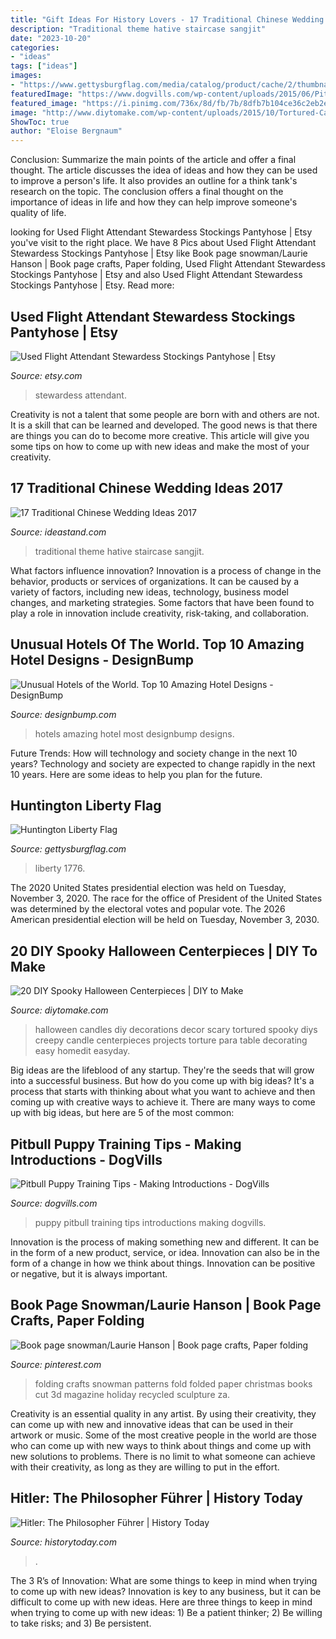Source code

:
 ```yaml
---
title: "Gift Ideas For History Lovers - 17 Traditional Chinese Wedding Ideas 2017"
description: "Traditional theme hative staircase sangjit"
date: "2023-10-20"
categories:
- "ideas"
tags: ["ideas"]
images:
- "https://www.gettysburgflag.com/media/catalog/product/cache/2/thumbnail/1040x/040ec09b1e35df139433887a97daa66f/2/0/20201104_081839.jpg"
featuredImage: "https://www.dogvills.com/wp-content/uploads/2015/06/Pitbull-Puppy-Training-Tips-ntroductions.jpg"
featured_image: "https://i.pinimg.com/736x/8d/fb/7b/8dfb7b104ce36c2eb2ea1e07ba566728--book-folding-folded-book-art.jpg"
image: "http://www.diytomake.com/wp-content/uploads/2015/10/Tortured-Candles-DIY.jpg"
ShowToc: true
author: "Eloise Bergnaum"
---
```



Conclusion: Summarize the main points of the article and offer a final thought.
The article discusses the idea of ideas and how they can be used to improve a person's life. It also provides an outline for a think tank's research on the topic. The conclusion offers a final thought on the importance of ideas in life and how they can help improve someone's quality of life.

	

		
looking for Used Flight Attendant Stewardess Stockings Pantyhose | Etsy you've visit to the right place. We have 8 Pics about Used Flight Attendant Stewardess Stockings Pantyhose | Etsy like Book page snowman/Laurie Hanson | Book page crafts, Paper folding, Used Flight Attendant Stewardess Stockings Pantyhose | Etsy and also Used Flight Attendant Stewardess Stockings Pantyhose | Etsy. Read more:
		
    
## Used Flight Attendant Stewardess Stockings Pantyhose | Etsy

<img loading=lazy src="https://i.etsystatic.com/28723701/r/il/b94072/3025316859/il_1588xN.3025316859_7qal.jpg" onerror="this.onerror=null;this.src='https://tse3.mm.bing.net/th?id=OIP.CWIsEE7-HL0yc73bhxL0ZAHaJ3&amp;pid=15.1';" alt="Used Flight Attendant Stewardess Stockings Pantyhose | Etsy">

_Source: etsy.com_

>stewardess attendant. 

	

Creativity is not a talent that some people are born with and others are not. It is a skill that can be learned and developed. The good news is that there are things you can do to become more creative. This article will give you some tips on how to come up with new ideas and make the most of your creativity.

    
## 17 Traditional Chinese Wedding Ideas 2017

<img loading=lazy src="https://ideastand.com/wp-content/uploads/2015/09/7-chinese-wedding-decoration-lamp.jpg" onerror="this.onerror=null;this.src='https://tse1.mm.bing.net/th?id=OIP.5QMx11TjwofrESvkVjcv8QHaJ4&amp;pid=15.1';" alt="17 Traditional Chinese Wedding Ideas 2017">

_Source: ideastand.com_

>traditional theme hative staircase sangjit. 

	

What factors influence innovation?
Innovation is a process of change in the behavior, products or services of organizations. It can be caused by a variety of factors, including new ideas, technology, business model changes, and marketing strategies.
Some factors that have been found to play a role in innovation include creativity, risk-taking, and collaboration.

    
## Unusual Hotels Of The World. Top 10 Amazing Hotel Designs - DesignBump

<img loading=lazy src="https://designbump.com/wp-content/uploads/2017/02/amazing_hotels_featured.jpg" onerror="this.onerror=null;this.src='https://tse4.mm.bing.net/th?id=OIP.4gEtj6HymjGQYiBenRvIVQHaEK&amp;pid=15.1';" alt="Unusual Hotels of the World. Top 10 Amazing Hotel Designs - DesignBump">

_Source: designbump.com_

>hotels amazing hotel most designbump designs. 

	

Future Trends: How will technology and society change in the next 10 years?
Technology and society are expected to change rapidly in the next 10 years. Here are some ideas to help you plan for the future.

    
## Huntington Liberty Flag

<img loading=lazy src="https://www.gettysburgflag.com/media/catalog/product/cache/2/thumbnail/1040x/040ec09b1e35df139433887a97daa66f/2/0/20201104_081839.jpg" onerror="this.onerror=null;this.src='https://tse2.mm.bing.net/th?id=OIP.U0M1_7oDqRYHFBgcyRpCfgHaNK&amp;pid=15.1';" alt="Huntington Liberty Flag">

_Source: gettysburgflag.com_

>liberty 1776. 

	

The 2020 United States presidential election was held on Tuesday, November 3, 2020. The race for the office of President of the United States was determined by the electoral votes and popular vote. The 2026 American presidential election will be held on Tuesday, November 3, 2030.

    
## 20 DIY Spooky Halloween Centerpieces | DIY To Make

<img loading=lazy src="http://www.diytomake.com/wp-content/uploads/2015/10/Tortured-Candles-DIY.jpg" onerror="this.onerror=null;this.src='https://tse4.mm.bing.net/th?id=OIP.je7ZnhGfgewzOKlcVxQn2QHaLE&amp;pid=15.1';" alt="20 DIY Spooky Halloween Centerpieces | DIY to Make">

_Source: diytomake.com_

>halloween candles diy decorations decor scary tortured spooky diys creepy candle centerpieces projects torture para table decorating easy homedit easyday. 

	

Big ideas are the lifeblood of any startup. They're the seeds that will grow into a successful business. But how do you come up with big ideas? It's a process that starts with thinking about what you want to achieve and then coming up with creative ways to achieve it. There are many ways to come up with big ideas, but here are 5 of the most common: 

    
## Pitbull Puppy Training Tips - Making Introductions - DogVills

<img loading=lazy src="https://www.dogvills.com/wp-content/uploads/2015/06/Pitbull-Puppy-Training-Tips-ntroductions.jpg" onerror="this.onerror=null;this.src='https://tse3.mm.bing.net/th?id=OIP.Zh_tjtIC8VsgqJ4rOCIRDwHaLH&amp;pid=15.1';" alt="Pitbull Puppy Training Tips - Making Introductions - DogVills">

_Source: dogvills.com_

>puppy pitbull training tips introductions making dogvills. 

	

Innovation is the process of making something new and different. It can be in the form of a new product, service, or idea. Innovation can also be in the form of a change in how we think about things. Innovation can be positive or negative, but it is always important.

    
## Book Page Snowman/Laurie Hanson | Book Page Crafts, Paper Folding

<img loading=lazy src="https://i.pinimg.com/736x/8d/fb/7b/8dfb7b104ce36c2eb2ea1e07ba566728--book-folding-folded-book-art.jpg" onerror="this.onerror=null;this.src='https://tse2.mm.bing.net/th?id=OIP.PhWFx2s0rqhZnGapG_o3BwHaJ3&amp;pid=15.1';" alt="Book page snowman/Laurie Hanson | Book page crafts, Paper folding">

_Source: pinterest.com_

>folding crafts snowman patterns fold folded paper christmas books cut 3d magazine holiday recycled sculpture za. 

	

Creativity is an essential quality in any artist. By using their creativity, they can come up with new and innovative ideas that can be used in their artwork or music. Some of the most creative people in the world are those who can come up with new ways to think about things and come up with new solutions to problems. There is no limit to what someone can achieve with their creativity, as long as they are willing to put in the effort.

    
## Hitler: The Philosopher Führer | History Today

<img loading=lazy src="https://www.historytoday.com/sites/default/files/hitler_main.jpg" onerror="this.onerror=null;this.src='https://tse2.mm.bing.net/th?id=OIP.CmjtBhMlrVTg8QYW5-yNJwAAAA&amp;pid=15.1';" alt="Hitler: The Philosopher Führer | History Today">

_Source: historytoday.com_

>. 

	

The 3 R’s of Innovation: What are some things to keep in mind when trying to come up with new ideas?
Innovation is key to any business, but it can be difficult to come up with new ideas. Here are three things to keep in mind when trying to come up with new ideas: 1) Be a patient thinker; 2) Be willing to take risks; and 3) Be persistent.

* * * * *

Reproduce the entries above exactly, but only the lines between the line holding "introductions making dogvills." and the line holding "## Book Page", inclusive.

>puppy pitbull training tips introductions making dogvills. 

	

Innovation is the process of making something new and different. It can be in the form of a new product, service, or idea. Innovation can also be in the form of a change in how we think about things. Innovation can be positive or negative, but it is always important.

    
## Book Page Snowman/Laurie Hanson | Book Page Crafts, Paper Folding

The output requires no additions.